[Collection entries]

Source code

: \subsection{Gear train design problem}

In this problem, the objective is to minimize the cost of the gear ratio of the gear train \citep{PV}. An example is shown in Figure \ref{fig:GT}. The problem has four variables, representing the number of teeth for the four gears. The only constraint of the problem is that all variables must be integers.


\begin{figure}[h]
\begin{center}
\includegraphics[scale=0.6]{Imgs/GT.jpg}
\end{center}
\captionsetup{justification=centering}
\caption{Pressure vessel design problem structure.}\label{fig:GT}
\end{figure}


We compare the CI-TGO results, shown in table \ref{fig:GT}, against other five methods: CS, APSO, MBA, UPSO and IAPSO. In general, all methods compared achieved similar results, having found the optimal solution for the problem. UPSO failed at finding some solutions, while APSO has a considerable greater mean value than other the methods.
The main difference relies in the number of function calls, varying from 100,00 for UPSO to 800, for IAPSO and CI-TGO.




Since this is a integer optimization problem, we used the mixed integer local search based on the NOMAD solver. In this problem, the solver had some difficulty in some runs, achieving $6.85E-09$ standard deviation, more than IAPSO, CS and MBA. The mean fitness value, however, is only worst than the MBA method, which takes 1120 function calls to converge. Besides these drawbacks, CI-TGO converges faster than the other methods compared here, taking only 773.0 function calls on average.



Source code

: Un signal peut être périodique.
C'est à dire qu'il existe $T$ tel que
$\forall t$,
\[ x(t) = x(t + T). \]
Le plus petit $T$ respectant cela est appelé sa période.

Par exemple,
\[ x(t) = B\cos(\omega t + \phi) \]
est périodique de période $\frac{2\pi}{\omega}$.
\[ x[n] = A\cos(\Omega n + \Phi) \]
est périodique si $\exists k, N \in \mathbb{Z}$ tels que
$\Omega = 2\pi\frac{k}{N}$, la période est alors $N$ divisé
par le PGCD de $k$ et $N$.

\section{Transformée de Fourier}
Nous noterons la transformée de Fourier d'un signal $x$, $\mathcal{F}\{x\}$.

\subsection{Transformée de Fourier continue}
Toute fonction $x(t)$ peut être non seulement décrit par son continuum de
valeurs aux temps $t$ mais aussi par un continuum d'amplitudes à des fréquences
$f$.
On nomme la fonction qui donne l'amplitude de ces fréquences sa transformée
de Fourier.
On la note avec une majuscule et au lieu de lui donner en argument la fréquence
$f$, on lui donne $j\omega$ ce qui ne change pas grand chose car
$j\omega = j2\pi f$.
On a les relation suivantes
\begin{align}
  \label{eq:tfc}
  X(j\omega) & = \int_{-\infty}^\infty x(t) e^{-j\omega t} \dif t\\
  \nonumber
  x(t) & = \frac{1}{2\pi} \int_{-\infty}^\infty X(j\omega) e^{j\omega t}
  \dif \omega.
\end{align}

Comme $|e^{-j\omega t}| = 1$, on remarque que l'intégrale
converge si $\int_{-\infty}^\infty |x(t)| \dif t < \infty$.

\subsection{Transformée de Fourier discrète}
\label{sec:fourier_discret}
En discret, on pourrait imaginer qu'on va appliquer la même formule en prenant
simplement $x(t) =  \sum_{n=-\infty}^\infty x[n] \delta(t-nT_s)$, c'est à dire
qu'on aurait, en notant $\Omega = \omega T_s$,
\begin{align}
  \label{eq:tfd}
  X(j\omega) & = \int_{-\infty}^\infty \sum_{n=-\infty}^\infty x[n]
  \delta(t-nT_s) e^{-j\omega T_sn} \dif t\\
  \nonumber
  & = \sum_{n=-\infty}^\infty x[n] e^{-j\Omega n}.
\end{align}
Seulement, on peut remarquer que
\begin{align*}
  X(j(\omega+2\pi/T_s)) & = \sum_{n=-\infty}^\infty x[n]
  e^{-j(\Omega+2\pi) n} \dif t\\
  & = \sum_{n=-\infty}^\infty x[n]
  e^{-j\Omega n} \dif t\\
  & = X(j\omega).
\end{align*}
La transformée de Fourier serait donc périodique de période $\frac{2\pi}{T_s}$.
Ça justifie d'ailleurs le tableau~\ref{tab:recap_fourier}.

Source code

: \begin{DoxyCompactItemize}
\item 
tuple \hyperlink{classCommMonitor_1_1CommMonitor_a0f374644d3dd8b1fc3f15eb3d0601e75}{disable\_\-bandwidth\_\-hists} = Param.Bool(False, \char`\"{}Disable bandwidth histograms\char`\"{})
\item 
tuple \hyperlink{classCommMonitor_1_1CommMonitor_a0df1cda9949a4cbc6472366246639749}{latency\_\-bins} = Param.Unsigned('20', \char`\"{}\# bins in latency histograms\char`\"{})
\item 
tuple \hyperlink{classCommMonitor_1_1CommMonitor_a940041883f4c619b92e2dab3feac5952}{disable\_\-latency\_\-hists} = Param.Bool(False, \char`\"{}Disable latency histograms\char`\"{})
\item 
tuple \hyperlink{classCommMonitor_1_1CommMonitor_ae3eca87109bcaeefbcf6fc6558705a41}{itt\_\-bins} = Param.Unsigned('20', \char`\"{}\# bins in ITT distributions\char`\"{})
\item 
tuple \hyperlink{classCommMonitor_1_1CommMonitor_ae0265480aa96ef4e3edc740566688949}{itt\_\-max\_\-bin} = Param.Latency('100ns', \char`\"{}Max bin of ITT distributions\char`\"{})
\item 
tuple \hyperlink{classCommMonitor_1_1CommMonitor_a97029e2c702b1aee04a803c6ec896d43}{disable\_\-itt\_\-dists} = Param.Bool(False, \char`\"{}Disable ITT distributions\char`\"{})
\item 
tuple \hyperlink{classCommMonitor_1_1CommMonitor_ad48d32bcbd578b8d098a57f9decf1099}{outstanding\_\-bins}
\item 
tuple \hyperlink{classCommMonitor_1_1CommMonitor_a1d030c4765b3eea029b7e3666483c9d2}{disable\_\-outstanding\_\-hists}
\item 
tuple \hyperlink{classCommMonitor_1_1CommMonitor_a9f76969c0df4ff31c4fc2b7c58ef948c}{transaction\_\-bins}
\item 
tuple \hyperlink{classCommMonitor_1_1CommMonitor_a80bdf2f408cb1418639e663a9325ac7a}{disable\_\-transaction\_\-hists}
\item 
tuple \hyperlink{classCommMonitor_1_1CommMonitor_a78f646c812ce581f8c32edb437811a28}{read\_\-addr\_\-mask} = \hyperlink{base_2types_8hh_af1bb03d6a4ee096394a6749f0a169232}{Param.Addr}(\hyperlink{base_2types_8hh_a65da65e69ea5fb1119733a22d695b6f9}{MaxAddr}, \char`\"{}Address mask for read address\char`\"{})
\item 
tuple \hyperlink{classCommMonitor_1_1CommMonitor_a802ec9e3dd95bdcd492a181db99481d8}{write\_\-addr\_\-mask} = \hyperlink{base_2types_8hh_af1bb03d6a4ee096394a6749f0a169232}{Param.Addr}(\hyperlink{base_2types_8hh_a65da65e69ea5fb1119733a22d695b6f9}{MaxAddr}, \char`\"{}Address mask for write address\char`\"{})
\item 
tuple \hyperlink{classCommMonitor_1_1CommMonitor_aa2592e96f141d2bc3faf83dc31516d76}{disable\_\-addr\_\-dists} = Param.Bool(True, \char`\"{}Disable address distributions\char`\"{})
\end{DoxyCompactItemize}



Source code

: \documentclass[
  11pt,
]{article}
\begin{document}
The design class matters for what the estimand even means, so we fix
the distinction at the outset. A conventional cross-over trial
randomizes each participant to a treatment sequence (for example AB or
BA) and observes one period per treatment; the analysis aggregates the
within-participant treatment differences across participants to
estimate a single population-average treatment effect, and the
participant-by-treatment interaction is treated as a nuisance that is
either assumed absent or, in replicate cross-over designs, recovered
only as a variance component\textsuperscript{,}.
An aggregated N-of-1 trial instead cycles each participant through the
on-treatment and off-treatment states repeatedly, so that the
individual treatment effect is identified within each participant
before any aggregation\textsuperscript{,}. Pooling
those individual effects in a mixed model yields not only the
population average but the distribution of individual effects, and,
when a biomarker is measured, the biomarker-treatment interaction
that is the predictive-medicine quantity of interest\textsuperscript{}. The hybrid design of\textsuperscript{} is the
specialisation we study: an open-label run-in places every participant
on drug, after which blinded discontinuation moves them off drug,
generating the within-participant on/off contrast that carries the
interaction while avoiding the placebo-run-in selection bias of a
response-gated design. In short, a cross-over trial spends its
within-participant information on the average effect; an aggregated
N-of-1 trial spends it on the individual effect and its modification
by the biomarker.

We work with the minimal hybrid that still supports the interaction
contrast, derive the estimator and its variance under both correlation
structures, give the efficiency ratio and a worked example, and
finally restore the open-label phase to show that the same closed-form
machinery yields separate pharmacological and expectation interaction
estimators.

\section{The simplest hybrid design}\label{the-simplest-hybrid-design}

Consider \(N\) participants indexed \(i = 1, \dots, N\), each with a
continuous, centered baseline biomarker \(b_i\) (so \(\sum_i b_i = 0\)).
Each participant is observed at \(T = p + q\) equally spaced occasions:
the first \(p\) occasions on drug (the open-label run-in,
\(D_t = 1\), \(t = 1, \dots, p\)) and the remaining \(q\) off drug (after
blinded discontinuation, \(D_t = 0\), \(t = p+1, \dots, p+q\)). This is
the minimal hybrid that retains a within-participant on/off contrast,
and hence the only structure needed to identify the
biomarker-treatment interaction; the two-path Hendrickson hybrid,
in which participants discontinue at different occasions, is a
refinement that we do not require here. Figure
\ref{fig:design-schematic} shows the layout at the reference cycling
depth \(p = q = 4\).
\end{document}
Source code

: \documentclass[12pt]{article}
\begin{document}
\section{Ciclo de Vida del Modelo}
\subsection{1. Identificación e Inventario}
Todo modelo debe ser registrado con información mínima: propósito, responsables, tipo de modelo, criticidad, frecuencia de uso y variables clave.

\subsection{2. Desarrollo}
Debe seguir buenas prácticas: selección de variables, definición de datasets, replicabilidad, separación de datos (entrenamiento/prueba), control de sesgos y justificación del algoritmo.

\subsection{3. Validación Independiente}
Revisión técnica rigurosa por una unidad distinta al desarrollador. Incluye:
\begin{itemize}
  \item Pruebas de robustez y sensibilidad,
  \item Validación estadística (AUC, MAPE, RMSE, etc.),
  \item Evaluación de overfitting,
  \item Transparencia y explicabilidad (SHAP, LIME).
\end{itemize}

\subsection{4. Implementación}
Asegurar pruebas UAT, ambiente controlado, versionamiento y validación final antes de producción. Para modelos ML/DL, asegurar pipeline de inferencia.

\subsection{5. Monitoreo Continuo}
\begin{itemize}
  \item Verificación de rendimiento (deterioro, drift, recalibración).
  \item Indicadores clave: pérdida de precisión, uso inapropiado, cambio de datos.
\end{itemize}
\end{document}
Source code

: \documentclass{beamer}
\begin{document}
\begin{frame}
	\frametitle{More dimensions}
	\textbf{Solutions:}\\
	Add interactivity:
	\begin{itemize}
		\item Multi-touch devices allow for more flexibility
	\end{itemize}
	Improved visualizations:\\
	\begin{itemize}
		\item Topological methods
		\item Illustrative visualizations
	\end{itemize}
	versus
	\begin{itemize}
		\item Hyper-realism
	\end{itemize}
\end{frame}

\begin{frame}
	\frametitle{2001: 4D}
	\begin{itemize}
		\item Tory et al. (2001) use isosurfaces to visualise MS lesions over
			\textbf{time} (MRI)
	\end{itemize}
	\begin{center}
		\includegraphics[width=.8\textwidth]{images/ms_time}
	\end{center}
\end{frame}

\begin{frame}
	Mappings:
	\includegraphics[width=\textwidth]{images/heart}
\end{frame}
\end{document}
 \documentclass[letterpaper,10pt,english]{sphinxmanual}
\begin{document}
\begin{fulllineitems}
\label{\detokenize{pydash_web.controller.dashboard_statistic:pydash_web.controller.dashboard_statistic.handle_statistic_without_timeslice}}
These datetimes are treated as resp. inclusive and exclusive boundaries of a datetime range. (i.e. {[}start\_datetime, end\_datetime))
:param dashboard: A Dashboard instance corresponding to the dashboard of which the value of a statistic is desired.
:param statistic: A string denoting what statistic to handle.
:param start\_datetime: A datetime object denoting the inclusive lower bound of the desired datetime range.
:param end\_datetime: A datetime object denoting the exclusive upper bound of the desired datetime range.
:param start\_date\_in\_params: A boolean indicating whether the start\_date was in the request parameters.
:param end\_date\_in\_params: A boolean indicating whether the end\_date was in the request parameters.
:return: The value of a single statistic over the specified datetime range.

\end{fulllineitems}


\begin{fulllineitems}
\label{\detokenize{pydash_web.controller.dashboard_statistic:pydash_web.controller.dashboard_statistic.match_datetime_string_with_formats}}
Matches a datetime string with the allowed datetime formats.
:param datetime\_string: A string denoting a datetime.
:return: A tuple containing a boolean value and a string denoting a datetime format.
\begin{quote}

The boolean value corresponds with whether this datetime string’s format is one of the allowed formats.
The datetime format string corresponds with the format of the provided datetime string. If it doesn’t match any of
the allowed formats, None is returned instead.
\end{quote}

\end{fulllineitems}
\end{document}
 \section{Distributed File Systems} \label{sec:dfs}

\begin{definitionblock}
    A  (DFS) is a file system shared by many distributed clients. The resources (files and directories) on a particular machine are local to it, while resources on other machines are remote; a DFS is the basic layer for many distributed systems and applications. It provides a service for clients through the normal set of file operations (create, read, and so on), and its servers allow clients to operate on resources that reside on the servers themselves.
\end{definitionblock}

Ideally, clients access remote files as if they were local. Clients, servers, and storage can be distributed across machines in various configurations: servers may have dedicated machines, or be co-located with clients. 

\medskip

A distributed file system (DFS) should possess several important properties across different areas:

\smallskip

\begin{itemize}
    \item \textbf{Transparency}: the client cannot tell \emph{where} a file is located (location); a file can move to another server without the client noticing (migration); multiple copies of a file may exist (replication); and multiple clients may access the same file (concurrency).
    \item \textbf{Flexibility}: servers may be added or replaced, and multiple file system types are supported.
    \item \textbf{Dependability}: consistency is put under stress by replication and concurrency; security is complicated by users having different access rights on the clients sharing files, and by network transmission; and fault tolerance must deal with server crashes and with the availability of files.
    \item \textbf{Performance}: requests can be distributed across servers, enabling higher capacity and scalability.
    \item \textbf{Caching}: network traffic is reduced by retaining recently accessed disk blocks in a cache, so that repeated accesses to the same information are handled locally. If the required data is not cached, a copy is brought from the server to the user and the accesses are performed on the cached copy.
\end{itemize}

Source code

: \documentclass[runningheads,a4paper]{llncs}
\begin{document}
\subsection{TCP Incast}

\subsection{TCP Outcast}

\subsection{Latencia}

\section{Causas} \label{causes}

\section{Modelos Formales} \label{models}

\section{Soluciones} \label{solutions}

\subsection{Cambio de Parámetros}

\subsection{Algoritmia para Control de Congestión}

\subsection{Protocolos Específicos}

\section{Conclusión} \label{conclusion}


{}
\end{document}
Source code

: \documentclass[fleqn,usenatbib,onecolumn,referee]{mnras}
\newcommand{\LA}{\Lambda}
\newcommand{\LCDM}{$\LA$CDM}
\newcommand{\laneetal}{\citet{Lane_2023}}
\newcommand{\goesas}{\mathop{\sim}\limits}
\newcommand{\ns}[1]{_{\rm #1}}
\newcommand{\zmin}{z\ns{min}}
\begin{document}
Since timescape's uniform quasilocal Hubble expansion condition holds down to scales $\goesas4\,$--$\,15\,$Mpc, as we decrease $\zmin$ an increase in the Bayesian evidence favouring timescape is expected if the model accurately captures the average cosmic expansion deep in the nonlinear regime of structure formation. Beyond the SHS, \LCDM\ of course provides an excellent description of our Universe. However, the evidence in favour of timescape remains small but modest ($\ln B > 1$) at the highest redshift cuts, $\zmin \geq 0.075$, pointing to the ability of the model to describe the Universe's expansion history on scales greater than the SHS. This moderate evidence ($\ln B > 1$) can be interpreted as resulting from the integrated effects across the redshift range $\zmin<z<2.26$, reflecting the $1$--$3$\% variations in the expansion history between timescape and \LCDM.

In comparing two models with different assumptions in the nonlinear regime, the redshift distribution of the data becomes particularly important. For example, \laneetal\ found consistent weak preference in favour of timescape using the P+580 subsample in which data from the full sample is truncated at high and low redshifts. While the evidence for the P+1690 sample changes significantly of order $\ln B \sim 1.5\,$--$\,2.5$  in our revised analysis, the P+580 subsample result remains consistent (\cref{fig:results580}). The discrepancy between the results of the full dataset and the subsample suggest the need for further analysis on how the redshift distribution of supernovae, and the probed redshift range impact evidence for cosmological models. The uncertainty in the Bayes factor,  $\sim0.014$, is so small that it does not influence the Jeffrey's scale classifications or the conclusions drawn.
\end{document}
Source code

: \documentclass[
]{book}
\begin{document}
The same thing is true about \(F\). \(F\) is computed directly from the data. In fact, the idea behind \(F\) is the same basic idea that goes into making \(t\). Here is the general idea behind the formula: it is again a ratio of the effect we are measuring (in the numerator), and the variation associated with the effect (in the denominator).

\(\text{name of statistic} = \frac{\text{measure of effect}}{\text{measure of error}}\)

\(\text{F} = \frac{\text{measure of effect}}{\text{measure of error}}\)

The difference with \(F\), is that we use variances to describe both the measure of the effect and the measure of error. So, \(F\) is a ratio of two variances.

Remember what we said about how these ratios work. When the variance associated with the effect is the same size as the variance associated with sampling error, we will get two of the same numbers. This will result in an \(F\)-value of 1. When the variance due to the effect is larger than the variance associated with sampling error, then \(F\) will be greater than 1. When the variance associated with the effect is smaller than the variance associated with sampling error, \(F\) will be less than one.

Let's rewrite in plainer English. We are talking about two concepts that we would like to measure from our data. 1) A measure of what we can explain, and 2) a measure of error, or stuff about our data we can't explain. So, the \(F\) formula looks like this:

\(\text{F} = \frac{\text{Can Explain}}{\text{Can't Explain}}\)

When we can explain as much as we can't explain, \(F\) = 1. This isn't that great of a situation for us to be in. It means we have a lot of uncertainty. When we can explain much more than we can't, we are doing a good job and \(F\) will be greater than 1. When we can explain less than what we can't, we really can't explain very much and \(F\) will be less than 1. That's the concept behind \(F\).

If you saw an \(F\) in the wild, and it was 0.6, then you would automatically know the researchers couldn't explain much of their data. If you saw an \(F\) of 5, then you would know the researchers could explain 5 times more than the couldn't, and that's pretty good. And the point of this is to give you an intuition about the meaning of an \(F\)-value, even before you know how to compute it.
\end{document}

EXERCISE:
Above are the entries. Quote exactly the lines from the one bearing "In this problem, the objective" through the one bearing "est périodique de".

SOLVED PROBLEM:
In this problem, the objective is to minimize the cost of the gear ratio of the gear train \citep{PV}. An example is shown in Figure \ref{fig:GT}. The problem has four variables, representing the number of teeth for the four gears. The only constraint of the problem is that all variables must be integers.


\begin{figure}[h]
\begin{center}
\includegraphics[scale=0.6]{Imgs/GT.jpg}
\end{center}
\captionsetup{justification=centering}
\caption{Pressure vessel design problem structure.}\label{fig:GT}
\end{figure}


We compare the CI-TGO results, shown in table \ref{fig:GT}, against other five methods: CS, APSO, MBA, UPSO and IAPSO. In general, all methods compared achieved similar results, having found the optimal solution for the problem. UPSO failed at finding some solutions, while APSO has a considerable greater mean value than other the methods.
The main difference relies in the number of function calls, varying from 100,00 for UPSO to 800, for IAPSO and CI-TGO.




Since this is a integer optimization problem, we used the mixed integer local search based on the NOMAD solver. In this problem, the solver had some difficulty in some runs, achieving $6.85E-09$ standard deviation, more than IAPSO, CS and MBA. The mean fitness value, however, is only worst than the MBA method, which takes 1120 function calls to converge. Besides these drawbacks, CI-TGO converges faster than the other methods compared here, taking only 773.0 function calls on average.



Source code

: Un signal peut être périodique.
C'est à dire qu'il existe $T$ tel que
$\forall t$,
\[ x(t) = x(t + T). \]
Le plus petit $T$ respectant cela est appelé sa période.

Par exemple,
\[ x(t) = B\cos(\omega t + \phi) \]
est périodique de période $\frac{2\pi}{\omega}$.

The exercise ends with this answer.